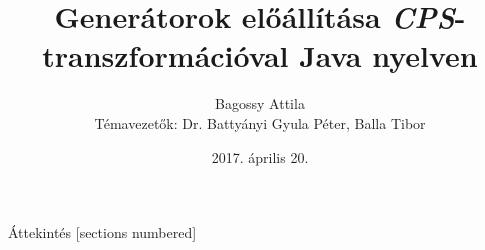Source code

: \documentclass{beamer}
\title{Generátorok előállítása \textit{CPS}-transzformációval Java nyelven}
\date{2017. április 20.}
\author[My name]{Bagossy Attila\\ \footnotesize Témavezetők: Dr. Battyányi Gyula Péter, Balla Tibor \vspace{5em}}
\institute{Debreceni Egyetem, Informatikai Kar, Számítógéptudományi Tanszék}
\begin{document}
  \maketitle

  \begin{frame}{Áttekintés}
    [sections numbered]
    \tableofcontents[hideallsubsections]
  \end{frame}

  

  

  

\end{document}
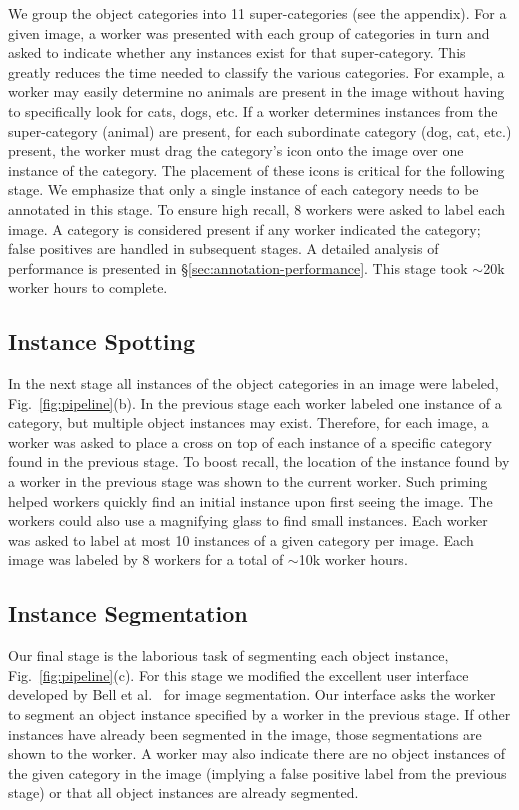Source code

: We group the object categories into 11 super-categories (see the appendix). For a given image, a worker was presented with each group of categories in turn and asked to indicate whether any instances exist for that super-category. This greatly reduces the time needed to classify the various categories. For example, a worker may easily determine no animals are present in the image without having to specifically look for cats, dogs, etc. If a worker determines instances from the super-category (animal) are present, for each subordinate category (dog, cat, etc.) present, the worker must drag the category's icon onto the image over one instance of the category. The placement of these icons is critical for the following stage. We emphasize that only a single instance of each category needs to be annotated in this stage. To ensure high recall, 8 workers were asked to label each image. A category is considered present if any worker indicated the category; false positives are handled in subsequent stages. A detailed analysis of performance is presented in \S\ref{sec:annotation-performance}. This stage took $\sim$20k worker hours to complete.

\subsection{Instance Spotting}\label{sec:instance-spotting} In the next stage all instances of the object categories in an image were labeled, Fig.~\ref{fig:pipeline}(b). In the previous stage each worker labeled one instance of a category, but multiple object instances may exist. Therefore, for each image, a worker was asked to place a cross on top of each instance of a specific category found in the previous stage. To boost recall, the location of the instance found by a worker in the previous stage was shown to the current worker. Such priming helped workers quickly find an initial instance upon first seeing the image. The workers could also use a magnifying glass to find small instances. Each worker was asked to label at most 10 instances of a given category per image. Each image was labeled by 8 workers for a total of $\sim$10k worker hours.

\subsection{Instance Segmentation}\label{sec:instance-segmentation} Our final stage is the laborious task of segmenting each object instance, Fig.~\ref{fig:pipeline}(c). For this stage we modified the excellent user interface developed by Bell et al.~\cite{bell13opensurfaces} for image segmentation. Our interface asks the worker to segment an object instance specified by a worker in the previous stage. If other instances have already been segmented in the image, those segmentations are shown to the worker. A worker may also indicate there are no object instances of the given category in the image (implying a false positive label from the previous stage) or that all object instances are already segmented.

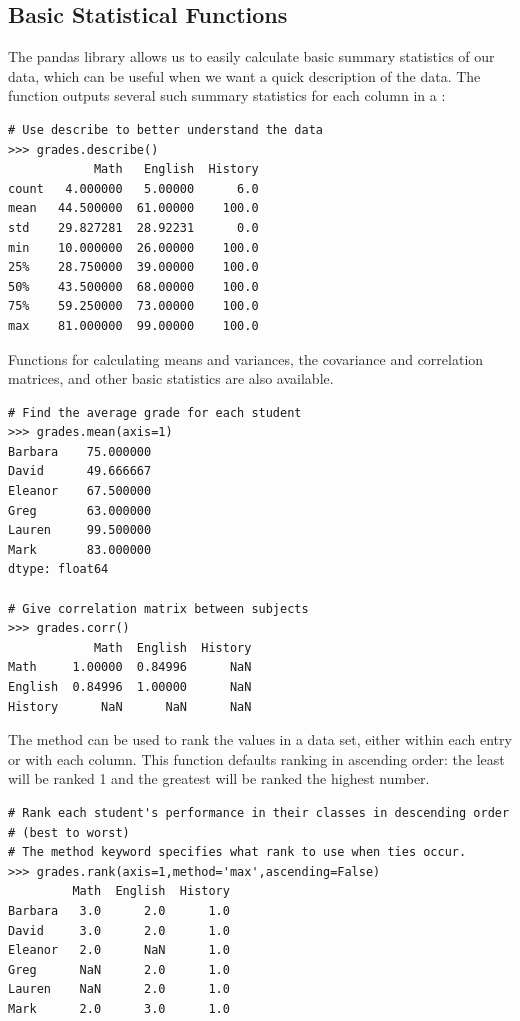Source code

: \subsection*{Basic Statistical Functions}

The pandas library allows us to easily calculate basic summary statistics of our data,
which can be useful when we want a quick description of the data.
The  function
outputs several such summary statistics for each column in a :
\begin{lstlisting}
# Use describe to better understand the data
>>> grades.describe()
            Math   English  History
count   4.000000   5.00000      6.0
mean   44.500000  61.00000    100.0
std    29.827281  28.92231      0.0
min    10.000000  26.00000    100.0
25%    28.750000  39.00000    100.0
50%    43.500000  68.00000    100.0
75%    59.250000  73.00000    100.0
max    81.000000  99.00000    100.0
\end{lstlisting}

Functions for calculating means and variances, the covariance and correlation matrices, and other
basic statistics are also available.

\begin{lstlisting}
# Find the average grade for each student
>>> grades.mean(axis=1)
Barbara    75.000000
David      49.666667
Eleanor    67.500000
Greg       63.000000
Lauren     99.500000
Mark       83.000000
dtype: float64

# Give correlation matrix between subjects
>>> grades.corr()
            Math  English  History
Math     1.00000  0.84996      NaN
English  0.84996  1.00000      NaN
History      NaN      NaN      NaN
\end{lstlisting}

The method  can be used to rank the values in a data set, either within each entry or with each column.
This function defaults ranking in ascending order: the least will be ranked 1 and the greatest will be ranked the highest number.

\begin{lstlisting}
# Rank each student's performance in their classes in descending order
# (best to worst)
# The method keyword specifies what rank to use when ties occur.
>>> grades.rank(axis=1,method='max',ascending=False)
         Math  English  History
Barbara   3.0      2.0      1.0
David     3.0      2.0      1.0
Eleanor   2.0      NaN      1.0
Greg      NaN      2.0      1.0
Lauren    NaN      2.0      1.0
Mark      2.0      3.0      1.0
\end{lstlisting}

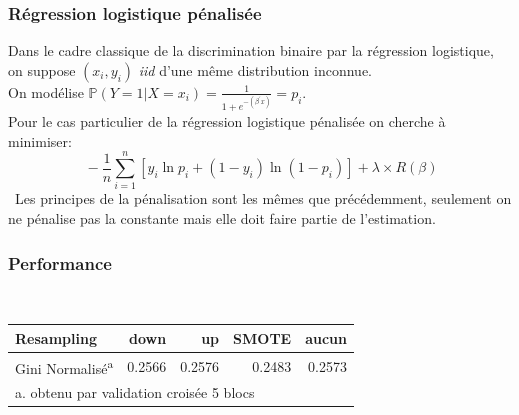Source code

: \documentclass[french]{article}
\begin{document}
\begin{multicols}{2}
\subsubsection{Régression logistique pénalisée}
Dans le cadre classique de la discrimination binaire par la régression logistique, on suppose $(x_i,y_i)$ \emph{iid} d'une même distribution inconnue.\\
On modélise $\mathbb{P}(Y=1|X=x_i)=\frac{1}{1+e^{-\left(\beta^{\prime} x\right)}}=p_i$.\\
Pour le cas particulier de la régression logistique pénalisée on cherche à minimiser:
\[\ -\frac{1}{n} \sum_{i=1}^{n} \left[y_{i} \ln p_{i}+\left(1-y_{i}\right) \ln \left(1-p_{i}\right)\right] +\lambda \times R(\beta) \]\
Les principes de la pénalisation sont les mêmes que précédemment, seulement on ne pénalise pas la constante mais elle doit faire partie de l'estimation.\\


\subsubsection{Performance}

\

\begin{center}\begin{tabular}{l|rrrr}
  Resampling & down & up & SMOTE & aucun \\ \hline
  Gini Normalisé\textsuperscript{a} & 0.2566 & 0.2576 & 0.2483 & 0.2573 \\
  \multicolumn{4}{l}{\footnotesize a. obtenu par validation croisée 5 blocs}
\end{tabular}\end{center}


\end{multicols}
\end{document}
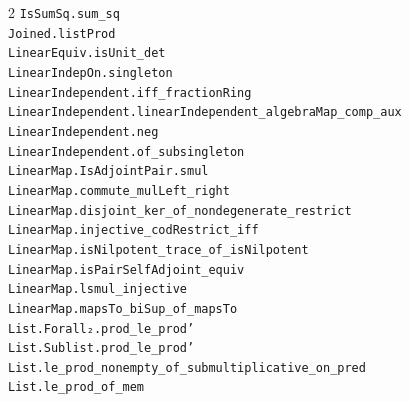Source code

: \documentclass[10pt,a4paper]{article}
\begin{document}
\begin{multicols}{2}
\texttt{IsSumSq.\allowbreak{}sum\_sq} \\
\texttt{Joined.\allowbreak{}listProd} \\
\texttt{LinearEquiv.\allowbreak{}isUnit\_det} \\
\texttt{LinearIndepOn.\allowbreak{}singleton} \\
\texttt{LinearIndependent.\allowbreak{}iff\_fractionRing} \\
\texttt{LinearIndependent.\allowbreak{}linearIndependent\_algebraMap\_comp\_aux} \\
\texttt{LinearIndependent.\allowbreak{}neg} \\
\texttt{LinearIndependent.\allowbreak{}of\_subsingleton} \\
\texttt{LinearMap.\allowbreak{}IsAdjointPair.\allowbreak{}smul} \\
\texttt{LinearMap.\allowbreak{}commute\_mulLeft\_right} \\
\texttt{LinearMap.\allowbreak{}disjoint\_ker\_of\_nondegenerate\_restrict} \\
\texttt{LinearMap.\allowbreak{}injective\_codRestrict\_iff} \\
\texttt{LinearMap.\allowbreak{}isNilpotent\_trace\_of\_isNilpotent} \\
\texttt{LinearMap.\allowbreak{}isPairSelfAdjoint\_equiv} \\
\texttt{LinearMap.\allowbreak{}lsmul\_injective} \\
\texttt{LinearMap.\allowbreak{}mapsTo\_biSup\_of\_mapsTo} \\
\texttt{List.\allowbreak{}Forall₂.\allowbreak{}prod\_le\_prod'} \\
\texttt{List.\allowbreak{}Sublist.\allowbreak{}prod\_le\_prod'} \\
\texttt{List.\allowbreak{}le\_prod\_nonempty\_of\_submultiplicative\_on\_pred} \\
\texttt{List.\allowbreak{}le\_prod\_of\_mem} \\

\end{multicols}
\end{document}
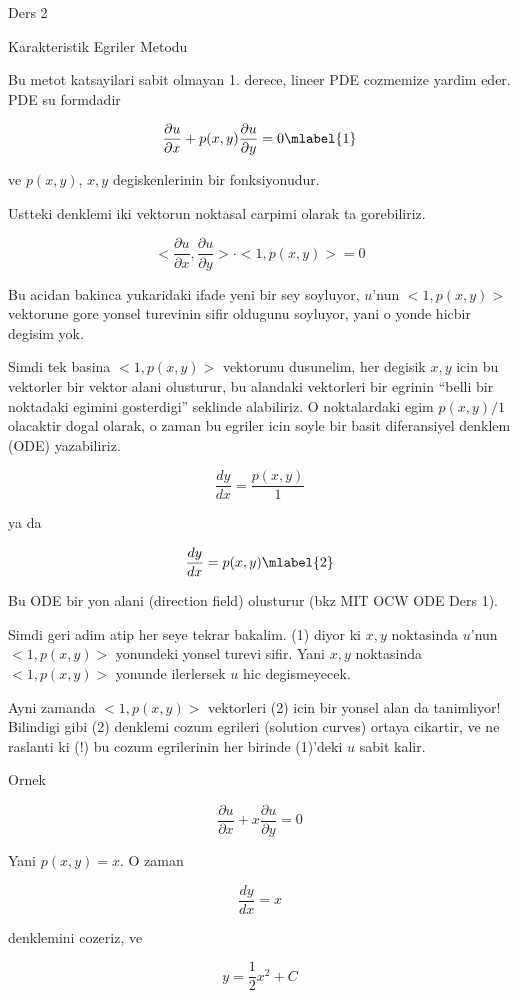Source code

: \documentclass[12pt,fleqn]{article}\usepackage{../common}
\begin{document}
Ders 2

Karakteristik Egriler Metodu

Bu metot katsayilari sabit olmayan 1. derece, lineer PDE cozmemize yardim
eder. PDE su formdadir

\[ \frac{\partial u}{\partial x} + 
p(x,y) \frac{\partial u}{\partial y} = 0 
\mlabel{1}
 \]

ve $p(x,y)$, $x,y$ degiskenlerinin bir fonksiyonudur. 

Ustteki denklemi iki vektorun noktasal carpimi olarak ta gorebiliriz. 

\[ 
<\frac{\partial u}{\partial x}, \frac{\partial u}{\partial y}> \cdot 
<1,p(x,y)> = 0
 \]

Bu acidan bakinca yukaridaki ifade yeni bir sey soyluyor, $u$'nun
$<1,p(x,y)>$ vektorune gore yonsel turevinin sifir oldugunu soyluyor, yani
o yonde hicbir degisim yok. 

Simdi tek basina $<1,p(x,y)>$ vektorunu dusunelim, her degisik $x,y$ icin
bu vektorler bir vektor alani olusturur, bu alandaki vektorleri bir egrinin
``belli bir noktadaki egimini gosterdigi'' seklinde alabiliriz. O
noktalardaki egim $p(x,y) / 1$ olacaktir dogal olarak, o zaman bu egriler
icin soyle bir basit diferansiyel denklem (ODE) yazabiliriz.

\[ \frac{dy}{dx} = \frac{p(x,y)}{1} \]

ya da

\[ \frac{dy}{dx} = p(x,y) 
\mlabel{2}
\]

Bu ODE bir yon alani (direction field) olusturur (bkz MIT OCW ODE Ders 1).

Simdi geri adim atip her seye tekrar bakalim. (1) diyor ki $x,y$ noktasinda
$u$'nun $<1,p(x,y)>$ yonundeki yonsel turevi sifir. Yani $x,y$ noktasinda
$<1,p(x,y)>$ yonunde ilerlersek $u$ hic degismeyecek. 

Ayni zamanda $<1,p(x,y)>$ vektorleri (2) icin bir yonsel alan da
tanimliyor!  Bilindigi gibi (2) denklemi cozum egrileri (solution curves)
ortaya cikartir, ve ne raslanti ki (!) bu cozum egrilerinin her birinde
(1)'deki $u$ sabit kalir. 

Ornek 

\[ \frac{\partial u}{\partial x} + 
x \frac{\partial u}{\partial y} = 0 
 \]

Yani $p(x,y) = x$. O zaman 

\[ \frac{dy}{dx} = x \]

denklemini cozeriz, ve 

\[ y = \frac{1}{2}x^2 + C \]
\end{document}
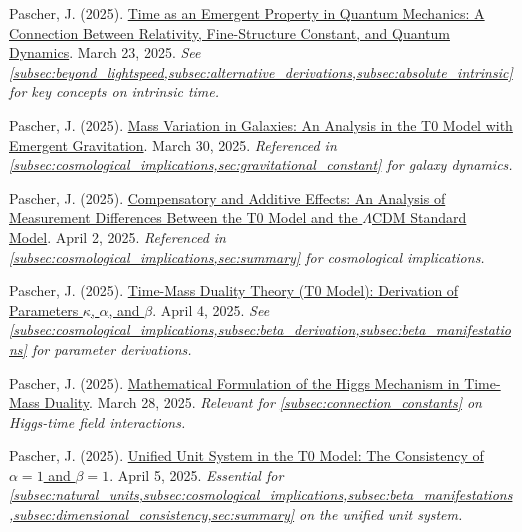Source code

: \documentclass[12pt,a4paper]{article}
\begin{document}
	\begin{thebibliography}{99}
		 Pascher, J. (2025). \href{https://github.com/jpascher/T0-Time-Mass-Duality/tree/main/2/pdf/English/ZeitEmergentQMEn.pdf}{Time as an Emergent Property in Quantum Mechanics: A Connection Between Relativity, Fine-Structure Constant, and Quantum Dynamics}. March 23, 2025. \textit{See \cref{subsec:beyond_lightspeed,subsec:alternative_derivations,subsec:absolute_intrinsic} for key concepts on intrinsic time.}
		
		 Pascher, J. (2025). \href{https://github.com/jpascher/T0-Time-Mass-Duality/tree/main/2/pdf/English/MassVarGalaxienEn.pdf}{Mass Variation in Galaxies: An Analysis in the T0 Model with Emergent Gravitation}. March 30, 2025. \textit{Referenced in \cref{subsec:cosmological_implications,sec:gravitational_constant} for galaxy dynamics.}
		
		 Pascher, J. (2025). \href{https://github.com/jpascher/T0-Time-Mass-Duality/tree/main/2/pdf/English/MessdifferenzenT0StandardEn.pdf}{Compensatory and Additive Effects: An Analysis of Measurement Differences Between the T0 Model and the $\Lambda$CDM Standard Model}. April 2, 2025. \textit{Referenced in \cref{subsec:cosmological_implications,sec:summary} for cosmological implications.}
		
		 Pascher, J. (2025). \href{https://github.com/jpascher/T0-Time-Mass-Duality/tree/main/2/pdf/English/ZeitMasseT0ParamsEn.pdf}{Time-Mass Duality Theory (T0 Model): Derivation of Parameters $\kappa$, $\alpha$, and $\beta$}. April 4, 2025. \textit{See \cref{subsec:cosmological_implications,subsec:beta_derivation,subsec:beta_manifestations} for parameter derivations.}
		
		 Pascher, J. (2025). \href{https://github.com/jpascher/T0-Time-Mass-Duality/tree/main/2/pdf/English/MathHiggsZeitMasseEn.pdf}{Mathematical Formulation of the Higgs Mechanism in Time-Mass Duality}. March 28, 2025. \textit{Relevant for \cref{subsec:connection_constants} on Higgs-time field interactions.}
		
		 Pascher, J. (2025). \href{https://github.com/jpascher/T0-Time-Mass-Duality/tree/main/2/pdf/English/Alpha1Beta1KonsistenzEn.pdf}{Unified Unit System in the T0 Model: The Consistency of $\alpha = 1$ and $\beta = 1$}. April 5, 2025. \textit{Essential for \cref{subsec:natural_units,subsec:cosmological_implications,subsec:beta_manifestations,subsec:dimensional_consistency,sec:summary} on the unified unit system.}
		

\end{thebibliography}
\end{document}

= = =

#### [WORK INSTRUCTION]
Pull out each line of the listing that holds the string "pénalisée".

#### [RESULT FOR THIS TASK]
\subsubsection{Régression logistique pénalisée}
Pour le cas particulier de la régression logistique pénalisée on cherche à minimiser:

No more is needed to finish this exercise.